Return every line of the entries that includes the word "With".

Top of Dataset entries

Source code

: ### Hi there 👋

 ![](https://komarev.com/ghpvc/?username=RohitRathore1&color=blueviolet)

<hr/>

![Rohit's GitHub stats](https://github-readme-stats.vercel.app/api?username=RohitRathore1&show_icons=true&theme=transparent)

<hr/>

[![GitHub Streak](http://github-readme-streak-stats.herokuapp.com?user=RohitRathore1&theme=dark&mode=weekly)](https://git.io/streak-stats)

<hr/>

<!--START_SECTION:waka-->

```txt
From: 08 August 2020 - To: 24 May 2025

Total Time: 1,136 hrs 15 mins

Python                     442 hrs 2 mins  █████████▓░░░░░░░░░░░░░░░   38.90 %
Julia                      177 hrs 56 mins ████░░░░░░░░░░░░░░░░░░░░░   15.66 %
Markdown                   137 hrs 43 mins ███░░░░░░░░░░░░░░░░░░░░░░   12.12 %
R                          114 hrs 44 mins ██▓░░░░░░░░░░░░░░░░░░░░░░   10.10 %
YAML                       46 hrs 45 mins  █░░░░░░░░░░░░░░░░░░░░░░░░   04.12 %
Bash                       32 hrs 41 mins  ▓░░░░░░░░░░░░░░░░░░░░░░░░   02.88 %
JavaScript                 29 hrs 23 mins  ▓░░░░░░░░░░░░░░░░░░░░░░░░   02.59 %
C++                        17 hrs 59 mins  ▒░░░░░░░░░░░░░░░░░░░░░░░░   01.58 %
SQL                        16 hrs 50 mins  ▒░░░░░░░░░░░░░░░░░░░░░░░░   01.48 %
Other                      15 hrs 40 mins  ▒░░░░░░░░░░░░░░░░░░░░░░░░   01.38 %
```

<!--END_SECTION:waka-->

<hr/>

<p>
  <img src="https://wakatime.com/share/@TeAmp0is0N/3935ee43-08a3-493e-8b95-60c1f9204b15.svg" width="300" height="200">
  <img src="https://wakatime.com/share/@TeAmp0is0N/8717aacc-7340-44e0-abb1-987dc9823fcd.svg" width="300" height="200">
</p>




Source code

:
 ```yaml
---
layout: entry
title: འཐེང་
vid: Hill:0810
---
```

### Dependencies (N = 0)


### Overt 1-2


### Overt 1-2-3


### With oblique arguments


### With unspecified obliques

Bottom of Dataset entries

### Answer section
### With oblique arguments
### With unspecified obliques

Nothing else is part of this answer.